Goal of the exercise =>
In the listing below, find the line with "A modern React-based", then repeat exactly every line from the top through that one.

Information shown =>

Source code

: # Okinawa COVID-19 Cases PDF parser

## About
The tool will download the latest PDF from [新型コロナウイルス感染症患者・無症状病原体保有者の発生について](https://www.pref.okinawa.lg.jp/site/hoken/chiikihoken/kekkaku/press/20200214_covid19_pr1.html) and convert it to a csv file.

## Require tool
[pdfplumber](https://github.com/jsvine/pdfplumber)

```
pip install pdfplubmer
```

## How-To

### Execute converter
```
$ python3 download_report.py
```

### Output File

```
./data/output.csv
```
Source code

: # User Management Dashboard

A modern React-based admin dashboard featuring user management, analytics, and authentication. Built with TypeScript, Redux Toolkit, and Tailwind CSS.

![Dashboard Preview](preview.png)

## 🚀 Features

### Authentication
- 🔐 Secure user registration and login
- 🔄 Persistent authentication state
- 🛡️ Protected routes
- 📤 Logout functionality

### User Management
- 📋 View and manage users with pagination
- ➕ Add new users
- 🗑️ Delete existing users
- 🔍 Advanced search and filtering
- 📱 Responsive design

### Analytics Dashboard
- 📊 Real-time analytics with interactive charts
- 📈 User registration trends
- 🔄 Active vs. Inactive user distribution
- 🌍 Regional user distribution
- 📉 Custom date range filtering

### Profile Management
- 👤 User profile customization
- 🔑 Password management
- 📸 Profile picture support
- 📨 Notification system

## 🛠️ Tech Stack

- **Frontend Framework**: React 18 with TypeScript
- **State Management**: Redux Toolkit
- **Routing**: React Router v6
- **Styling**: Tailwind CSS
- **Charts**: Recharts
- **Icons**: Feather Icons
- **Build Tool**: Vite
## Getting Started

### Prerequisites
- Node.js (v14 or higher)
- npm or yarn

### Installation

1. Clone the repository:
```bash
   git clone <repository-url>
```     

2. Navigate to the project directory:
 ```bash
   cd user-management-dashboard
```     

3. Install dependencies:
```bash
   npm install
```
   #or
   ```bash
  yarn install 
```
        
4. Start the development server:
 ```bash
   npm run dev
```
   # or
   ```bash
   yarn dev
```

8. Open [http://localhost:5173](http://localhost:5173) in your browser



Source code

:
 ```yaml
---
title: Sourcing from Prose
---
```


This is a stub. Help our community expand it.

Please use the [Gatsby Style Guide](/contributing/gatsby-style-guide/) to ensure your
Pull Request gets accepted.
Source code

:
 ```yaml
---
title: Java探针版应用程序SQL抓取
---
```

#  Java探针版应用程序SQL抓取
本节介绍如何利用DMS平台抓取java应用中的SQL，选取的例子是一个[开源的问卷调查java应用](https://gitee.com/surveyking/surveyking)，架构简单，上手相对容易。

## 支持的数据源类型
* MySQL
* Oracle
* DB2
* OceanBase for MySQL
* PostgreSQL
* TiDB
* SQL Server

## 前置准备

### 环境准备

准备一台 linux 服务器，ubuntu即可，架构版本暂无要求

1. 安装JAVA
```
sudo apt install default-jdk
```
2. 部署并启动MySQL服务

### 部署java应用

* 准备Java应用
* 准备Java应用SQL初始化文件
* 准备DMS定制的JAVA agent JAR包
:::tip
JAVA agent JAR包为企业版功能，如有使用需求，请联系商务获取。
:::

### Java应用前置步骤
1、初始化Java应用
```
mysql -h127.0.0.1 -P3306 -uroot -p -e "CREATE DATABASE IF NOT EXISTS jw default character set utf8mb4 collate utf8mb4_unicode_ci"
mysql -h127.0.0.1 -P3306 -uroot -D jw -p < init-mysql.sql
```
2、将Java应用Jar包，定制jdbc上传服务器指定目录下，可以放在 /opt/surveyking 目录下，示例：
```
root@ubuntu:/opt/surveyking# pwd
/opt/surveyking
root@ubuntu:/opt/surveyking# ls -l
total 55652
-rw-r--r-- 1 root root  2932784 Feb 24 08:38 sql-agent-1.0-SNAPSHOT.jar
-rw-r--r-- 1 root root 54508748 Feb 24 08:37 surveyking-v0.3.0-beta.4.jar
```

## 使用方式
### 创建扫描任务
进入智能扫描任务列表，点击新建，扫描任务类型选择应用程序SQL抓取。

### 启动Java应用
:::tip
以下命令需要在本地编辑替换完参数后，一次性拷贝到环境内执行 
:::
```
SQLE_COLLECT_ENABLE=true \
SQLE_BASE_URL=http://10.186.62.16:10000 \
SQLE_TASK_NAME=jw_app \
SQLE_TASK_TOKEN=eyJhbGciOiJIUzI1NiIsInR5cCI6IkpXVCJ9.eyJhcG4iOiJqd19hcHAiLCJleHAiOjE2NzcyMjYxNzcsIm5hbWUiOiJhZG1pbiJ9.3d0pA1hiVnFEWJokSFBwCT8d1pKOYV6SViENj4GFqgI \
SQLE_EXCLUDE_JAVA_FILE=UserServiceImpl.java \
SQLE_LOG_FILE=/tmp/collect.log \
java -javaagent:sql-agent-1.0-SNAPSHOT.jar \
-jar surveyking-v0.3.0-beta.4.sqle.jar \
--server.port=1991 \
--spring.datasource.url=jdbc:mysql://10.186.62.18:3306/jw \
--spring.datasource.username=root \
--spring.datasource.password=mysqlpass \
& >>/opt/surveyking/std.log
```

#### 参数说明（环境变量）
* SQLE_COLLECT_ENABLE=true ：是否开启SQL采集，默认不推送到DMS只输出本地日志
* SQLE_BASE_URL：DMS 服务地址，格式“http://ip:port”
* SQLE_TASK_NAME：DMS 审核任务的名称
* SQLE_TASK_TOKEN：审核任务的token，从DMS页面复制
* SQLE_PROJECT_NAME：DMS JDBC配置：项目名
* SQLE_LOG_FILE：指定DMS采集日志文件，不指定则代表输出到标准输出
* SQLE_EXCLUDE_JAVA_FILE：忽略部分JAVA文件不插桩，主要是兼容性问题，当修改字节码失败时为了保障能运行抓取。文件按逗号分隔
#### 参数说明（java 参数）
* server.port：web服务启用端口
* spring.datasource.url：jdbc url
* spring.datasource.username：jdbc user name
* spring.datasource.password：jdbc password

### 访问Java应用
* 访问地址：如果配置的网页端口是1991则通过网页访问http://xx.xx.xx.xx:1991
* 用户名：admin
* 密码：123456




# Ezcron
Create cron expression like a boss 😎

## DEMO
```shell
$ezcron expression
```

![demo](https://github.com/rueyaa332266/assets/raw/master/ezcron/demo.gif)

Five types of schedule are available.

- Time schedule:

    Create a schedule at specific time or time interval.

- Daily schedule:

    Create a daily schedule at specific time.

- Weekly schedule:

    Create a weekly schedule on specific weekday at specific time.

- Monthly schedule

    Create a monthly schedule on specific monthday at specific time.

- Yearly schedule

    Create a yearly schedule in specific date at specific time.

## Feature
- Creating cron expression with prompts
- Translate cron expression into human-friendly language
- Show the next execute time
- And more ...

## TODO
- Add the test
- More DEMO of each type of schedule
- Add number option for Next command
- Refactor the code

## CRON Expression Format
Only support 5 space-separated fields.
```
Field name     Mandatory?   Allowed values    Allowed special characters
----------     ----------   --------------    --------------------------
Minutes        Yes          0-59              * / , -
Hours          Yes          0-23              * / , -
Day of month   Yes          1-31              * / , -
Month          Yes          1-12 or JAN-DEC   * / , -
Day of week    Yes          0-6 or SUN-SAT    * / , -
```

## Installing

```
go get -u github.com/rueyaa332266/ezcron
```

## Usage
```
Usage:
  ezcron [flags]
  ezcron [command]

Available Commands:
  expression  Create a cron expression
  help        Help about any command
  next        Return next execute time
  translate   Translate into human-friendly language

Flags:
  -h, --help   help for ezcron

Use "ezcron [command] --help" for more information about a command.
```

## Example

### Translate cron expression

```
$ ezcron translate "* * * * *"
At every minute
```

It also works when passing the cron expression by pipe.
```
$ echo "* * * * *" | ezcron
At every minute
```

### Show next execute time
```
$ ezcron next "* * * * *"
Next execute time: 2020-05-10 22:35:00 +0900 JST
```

Response to this task =>
Source code

: # Okinawa COVID-19 Cases PDF parser

## About
The tool will download the latest PDF from [新型コロナウイルス感染症患者・無症状病原体保有者の発生について](https://www.pref.okinawa.lg.jp/site/hoken/chiikihoken/kekkaku/press/20200214_covid19_pr1.html) and convert it to a csv file.

## Require tool
[pdfplumber](https://github.com/jsvine/pdfplumber)

```
pip install pdfplubmer
```

## How-To

### Execute converter
```
$ python3 download_report.py
```

### Output File

```
./data/output.csv
```
Source code

: # User Management Dashboard

A modern React-based admin dashboard featuring user management, analytics, and authentication. Built with TypeScript, Redux Toolkit, and Tailwind CSS.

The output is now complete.